===== Material provided =====
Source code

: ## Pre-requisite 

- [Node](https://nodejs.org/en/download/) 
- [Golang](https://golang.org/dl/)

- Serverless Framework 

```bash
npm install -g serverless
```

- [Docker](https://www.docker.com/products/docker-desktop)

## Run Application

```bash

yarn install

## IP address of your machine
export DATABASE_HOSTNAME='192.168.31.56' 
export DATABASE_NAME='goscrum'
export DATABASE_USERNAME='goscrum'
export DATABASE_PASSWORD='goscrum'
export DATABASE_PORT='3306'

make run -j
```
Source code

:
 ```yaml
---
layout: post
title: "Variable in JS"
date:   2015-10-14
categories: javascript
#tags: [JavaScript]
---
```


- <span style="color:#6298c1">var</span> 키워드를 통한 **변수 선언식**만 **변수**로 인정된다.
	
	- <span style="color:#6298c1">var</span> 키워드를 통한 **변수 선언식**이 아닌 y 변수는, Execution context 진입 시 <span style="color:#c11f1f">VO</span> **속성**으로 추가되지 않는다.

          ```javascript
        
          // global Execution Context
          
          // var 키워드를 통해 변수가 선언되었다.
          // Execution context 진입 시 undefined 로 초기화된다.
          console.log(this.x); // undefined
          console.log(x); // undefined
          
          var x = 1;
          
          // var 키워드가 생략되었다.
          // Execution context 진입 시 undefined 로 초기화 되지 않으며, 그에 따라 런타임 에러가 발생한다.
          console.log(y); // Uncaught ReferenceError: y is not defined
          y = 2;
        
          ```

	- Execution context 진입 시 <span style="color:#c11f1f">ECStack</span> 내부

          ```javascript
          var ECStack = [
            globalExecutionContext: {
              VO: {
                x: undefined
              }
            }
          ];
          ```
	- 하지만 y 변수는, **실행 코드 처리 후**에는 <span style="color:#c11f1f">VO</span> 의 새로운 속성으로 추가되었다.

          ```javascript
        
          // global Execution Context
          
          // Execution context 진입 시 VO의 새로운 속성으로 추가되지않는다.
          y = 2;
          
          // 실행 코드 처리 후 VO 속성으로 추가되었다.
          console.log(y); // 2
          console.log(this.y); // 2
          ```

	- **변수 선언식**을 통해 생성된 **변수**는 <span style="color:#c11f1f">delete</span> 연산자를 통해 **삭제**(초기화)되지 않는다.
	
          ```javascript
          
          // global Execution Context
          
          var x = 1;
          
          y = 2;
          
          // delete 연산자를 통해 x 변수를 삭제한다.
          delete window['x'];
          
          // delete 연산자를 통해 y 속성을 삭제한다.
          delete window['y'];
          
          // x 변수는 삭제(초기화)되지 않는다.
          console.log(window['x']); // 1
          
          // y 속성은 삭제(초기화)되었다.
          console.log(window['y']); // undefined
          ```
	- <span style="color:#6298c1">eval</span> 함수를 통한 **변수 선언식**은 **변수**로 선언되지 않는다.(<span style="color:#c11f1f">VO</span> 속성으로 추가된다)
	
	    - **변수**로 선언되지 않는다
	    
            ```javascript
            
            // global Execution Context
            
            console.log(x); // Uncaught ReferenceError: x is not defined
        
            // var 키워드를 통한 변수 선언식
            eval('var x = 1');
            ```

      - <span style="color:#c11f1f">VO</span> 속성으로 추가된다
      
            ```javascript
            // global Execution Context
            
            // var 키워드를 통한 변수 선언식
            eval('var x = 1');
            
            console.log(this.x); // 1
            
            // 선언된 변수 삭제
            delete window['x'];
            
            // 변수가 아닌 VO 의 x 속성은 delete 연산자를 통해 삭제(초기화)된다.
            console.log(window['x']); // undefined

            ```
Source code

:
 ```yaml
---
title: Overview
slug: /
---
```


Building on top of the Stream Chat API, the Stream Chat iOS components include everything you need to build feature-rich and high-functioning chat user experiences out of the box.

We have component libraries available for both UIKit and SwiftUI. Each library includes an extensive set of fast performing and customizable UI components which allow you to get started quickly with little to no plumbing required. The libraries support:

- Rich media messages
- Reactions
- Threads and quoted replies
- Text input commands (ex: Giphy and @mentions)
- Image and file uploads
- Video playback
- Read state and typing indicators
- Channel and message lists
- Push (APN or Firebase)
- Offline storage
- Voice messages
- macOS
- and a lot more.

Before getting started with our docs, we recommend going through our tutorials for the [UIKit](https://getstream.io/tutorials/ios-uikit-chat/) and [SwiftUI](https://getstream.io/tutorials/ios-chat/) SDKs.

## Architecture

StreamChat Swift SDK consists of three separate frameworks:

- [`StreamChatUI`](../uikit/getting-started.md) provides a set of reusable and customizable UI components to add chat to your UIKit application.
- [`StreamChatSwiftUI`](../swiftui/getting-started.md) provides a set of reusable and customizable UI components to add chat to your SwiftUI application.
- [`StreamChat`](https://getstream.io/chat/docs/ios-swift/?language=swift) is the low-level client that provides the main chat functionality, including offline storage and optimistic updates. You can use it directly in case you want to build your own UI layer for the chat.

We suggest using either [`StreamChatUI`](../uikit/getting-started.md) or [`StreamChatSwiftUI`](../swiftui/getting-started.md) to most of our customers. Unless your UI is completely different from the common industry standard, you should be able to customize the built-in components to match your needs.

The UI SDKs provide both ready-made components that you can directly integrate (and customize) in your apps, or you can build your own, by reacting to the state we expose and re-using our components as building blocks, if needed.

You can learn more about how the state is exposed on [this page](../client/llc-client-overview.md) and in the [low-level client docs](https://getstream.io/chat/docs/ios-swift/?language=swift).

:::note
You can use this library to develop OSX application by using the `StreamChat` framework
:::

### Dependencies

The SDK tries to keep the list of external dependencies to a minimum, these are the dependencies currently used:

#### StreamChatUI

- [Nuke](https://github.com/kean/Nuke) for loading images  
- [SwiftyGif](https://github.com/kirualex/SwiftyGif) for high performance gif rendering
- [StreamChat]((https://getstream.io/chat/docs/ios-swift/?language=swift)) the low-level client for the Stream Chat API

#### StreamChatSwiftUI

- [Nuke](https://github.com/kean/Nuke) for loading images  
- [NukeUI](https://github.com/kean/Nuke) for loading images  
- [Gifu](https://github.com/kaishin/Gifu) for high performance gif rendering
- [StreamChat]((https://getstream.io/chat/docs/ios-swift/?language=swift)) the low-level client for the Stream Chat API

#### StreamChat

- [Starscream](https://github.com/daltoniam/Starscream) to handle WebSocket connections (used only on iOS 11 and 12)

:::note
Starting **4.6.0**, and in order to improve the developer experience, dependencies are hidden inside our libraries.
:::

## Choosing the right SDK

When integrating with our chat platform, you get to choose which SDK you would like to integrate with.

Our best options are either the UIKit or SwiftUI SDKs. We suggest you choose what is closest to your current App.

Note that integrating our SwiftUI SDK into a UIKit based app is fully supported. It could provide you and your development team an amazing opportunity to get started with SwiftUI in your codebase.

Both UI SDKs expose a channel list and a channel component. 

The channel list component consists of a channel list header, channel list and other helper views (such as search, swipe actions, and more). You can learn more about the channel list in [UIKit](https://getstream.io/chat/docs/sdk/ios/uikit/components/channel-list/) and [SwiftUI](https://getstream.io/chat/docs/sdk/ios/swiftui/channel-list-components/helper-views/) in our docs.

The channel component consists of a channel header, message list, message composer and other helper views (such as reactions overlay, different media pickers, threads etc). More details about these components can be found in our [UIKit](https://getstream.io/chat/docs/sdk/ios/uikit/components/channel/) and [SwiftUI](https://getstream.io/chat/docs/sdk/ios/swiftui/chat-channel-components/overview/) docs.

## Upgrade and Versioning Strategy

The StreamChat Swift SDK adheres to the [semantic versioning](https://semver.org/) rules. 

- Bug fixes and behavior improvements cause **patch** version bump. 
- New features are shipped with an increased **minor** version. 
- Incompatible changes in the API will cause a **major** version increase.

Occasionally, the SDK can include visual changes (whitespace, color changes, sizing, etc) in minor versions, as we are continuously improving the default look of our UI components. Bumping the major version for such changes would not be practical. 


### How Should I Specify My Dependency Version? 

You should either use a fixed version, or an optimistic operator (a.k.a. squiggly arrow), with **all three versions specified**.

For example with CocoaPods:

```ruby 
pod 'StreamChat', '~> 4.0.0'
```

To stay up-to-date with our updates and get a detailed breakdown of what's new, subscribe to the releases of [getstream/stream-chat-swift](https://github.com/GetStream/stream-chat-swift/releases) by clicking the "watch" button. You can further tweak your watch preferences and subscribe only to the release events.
=====
Every line in the data that holds "키워드를" should be copied out.

- <span style="color:#6298c1">var</span> 키워드를 통한 **변수 선언식**만 **변수**로 인정된다.
	- <span style="color:#6298c1">var</span> 키워드를 통한 **변수 선언식**이 아닌 y 변수는, Execution context 진입 시 <span style="color:#c11f1f">VO</span> **속성**으로 추가되지 않는다.
          // var 키워드를 통해 변수가 선언되었다.
            // var 키워드를 통한 변수 선언식
            // var 키워드를 통한 변수 선언식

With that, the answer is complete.